Es la abusiva injerencia de las fuerzas armadas, como institución, o de sus miembros individualmente, en la conducción política de un Estado. Es también el sistema de privilegios que, en algunos países, se concede a los elementos militares.
En mayor o menor medida las fuerzas armadas constituyen en todas partes una importante estructura de poder puesto que normalmente son la única institución que posee armas y que además, en razón de su propia organización, se distingue por su disciplina, jerarquías y espíritu de cuerpo. Esto hace de ellas una entidad usualmente influyente sobre los mandos del Estado. Con frecuencia, en medio de sociedades desordenadas y dispersas, ellas son el único signo de orden y disciplina. De modo que no se puede negar que las fuerzas armadas tienen un poder gravitante en la vida estatal, sobre todo en sociedades políticas inmaduras y poco consolidadas.
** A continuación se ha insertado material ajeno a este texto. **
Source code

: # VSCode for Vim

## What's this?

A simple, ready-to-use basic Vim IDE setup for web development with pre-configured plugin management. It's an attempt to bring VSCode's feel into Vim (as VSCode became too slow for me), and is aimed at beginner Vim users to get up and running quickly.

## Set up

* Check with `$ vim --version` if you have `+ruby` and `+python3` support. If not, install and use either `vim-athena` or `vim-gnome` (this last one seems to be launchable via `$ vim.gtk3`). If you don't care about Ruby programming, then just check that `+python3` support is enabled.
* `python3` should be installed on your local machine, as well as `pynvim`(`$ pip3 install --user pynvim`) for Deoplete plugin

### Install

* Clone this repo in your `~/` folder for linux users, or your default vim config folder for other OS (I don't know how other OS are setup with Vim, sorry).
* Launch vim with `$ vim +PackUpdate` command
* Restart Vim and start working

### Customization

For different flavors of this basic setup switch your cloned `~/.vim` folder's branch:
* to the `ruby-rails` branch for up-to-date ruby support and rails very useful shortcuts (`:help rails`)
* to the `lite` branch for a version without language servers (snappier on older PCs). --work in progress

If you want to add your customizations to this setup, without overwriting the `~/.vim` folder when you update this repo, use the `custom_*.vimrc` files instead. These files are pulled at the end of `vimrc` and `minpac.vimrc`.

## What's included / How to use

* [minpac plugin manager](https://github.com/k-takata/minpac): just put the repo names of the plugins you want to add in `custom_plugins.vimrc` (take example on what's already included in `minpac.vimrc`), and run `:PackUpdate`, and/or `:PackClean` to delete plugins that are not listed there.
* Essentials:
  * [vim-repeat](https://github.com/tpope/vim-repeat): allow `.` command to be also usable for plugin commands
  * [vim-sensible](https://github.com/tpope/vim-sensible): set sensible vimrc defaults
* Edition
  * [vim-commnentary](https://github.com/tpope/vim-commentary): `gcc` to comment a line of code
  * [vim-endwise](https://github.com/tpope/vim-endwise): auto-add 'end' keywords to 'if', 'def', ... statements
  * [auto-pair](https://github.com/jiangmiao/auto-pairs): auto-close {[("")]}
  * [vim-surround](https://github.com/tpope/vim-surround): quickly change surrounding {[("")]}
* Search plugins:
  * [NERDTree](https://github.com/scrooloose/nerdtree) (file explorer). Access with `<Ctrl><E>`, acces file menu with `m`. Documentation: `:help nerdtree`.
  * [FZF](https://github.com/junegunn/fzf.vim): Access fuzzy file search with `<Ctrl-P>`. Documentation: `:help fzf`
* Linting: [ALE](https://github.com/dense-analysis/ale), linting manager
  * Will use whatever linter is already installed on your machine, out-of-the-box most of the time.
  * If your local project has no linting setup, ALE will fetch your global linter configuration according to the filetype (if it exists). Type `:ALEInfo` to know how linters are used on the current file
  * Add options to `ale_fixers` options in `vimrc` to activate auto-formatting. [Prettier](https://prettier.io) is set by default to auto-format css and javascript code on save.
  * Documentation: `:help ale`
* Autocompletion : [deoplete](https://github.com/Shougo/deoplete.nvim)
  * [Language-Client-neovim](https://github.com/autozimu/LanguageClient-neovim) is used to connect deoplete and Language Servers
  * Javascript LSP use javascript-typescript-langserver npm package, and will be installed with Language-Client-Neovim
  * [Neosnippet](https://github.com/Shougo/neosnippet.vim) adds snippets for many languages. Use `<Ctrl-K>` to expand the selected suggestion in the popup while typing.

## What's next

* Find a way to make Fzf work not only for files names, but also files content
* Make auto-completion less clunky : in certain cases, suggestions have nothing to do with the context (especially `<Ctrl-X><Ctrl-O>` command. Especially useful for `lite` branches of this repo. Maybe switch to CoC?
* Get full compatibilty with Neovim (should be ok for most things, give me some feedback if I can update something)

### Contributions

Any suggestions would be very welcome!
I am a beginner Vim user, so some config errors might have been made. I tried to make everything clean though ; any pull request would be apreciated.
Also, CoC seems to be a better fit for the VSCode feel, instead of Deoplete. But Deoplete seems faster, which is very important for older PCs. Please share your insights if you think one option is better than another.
Pero el militarismo es más que eso: es el afán por el poder político, por el mando social y por los privilegios. Considera que “lo militar” es la esencia misma del Estado y entrega a los militares poder de mando y decisión. Eleva el gasto militar y promueve el <armamentismo. Lleva implícita la transposición de principios y formas de comportamiento específicamente castrenses a otros ámbitos sociales, en que resultan extraños e inadecuados. Por tanto, el militarismo no solamente es la toma del poder sino también la imposición a la sociedad de los valores y categorías castrenses.
La palabra militarismo apareció en Francia, bajo el segundo imperio, utilizada por los republicanos y socialistas franceses para denunciar el <golpe de Estado militar promovido por Luis Bonaparte el 2 de diciembre de 1851, que restableció el Imperio hereditario y le proclamó emperador de los franceses con el nombre de Napoleón III.
El fenómeno del militarismo surgió en Europa con la formación de los ejércitos permanentes dirigidos por oficiales profesionales. Fue distinto del pretorianismo de la Antigüedad romana y de las levées en masse de la Edad Media, con ejércitos ocasionales que se disolvían después de las guerras y cuyos miembros retornaban a sus casas. El militarismo surgió en las sociedades occidentales de Europa a partir de la profesionalización de los ejércitos, después de que el rey de Prusia fundó la primera escuela militar de especialización en 1808 —la kriegsakademie— como respuesta a las derrotas de Jena y Auerstadt infligidas por las fuerzas napoleónicas.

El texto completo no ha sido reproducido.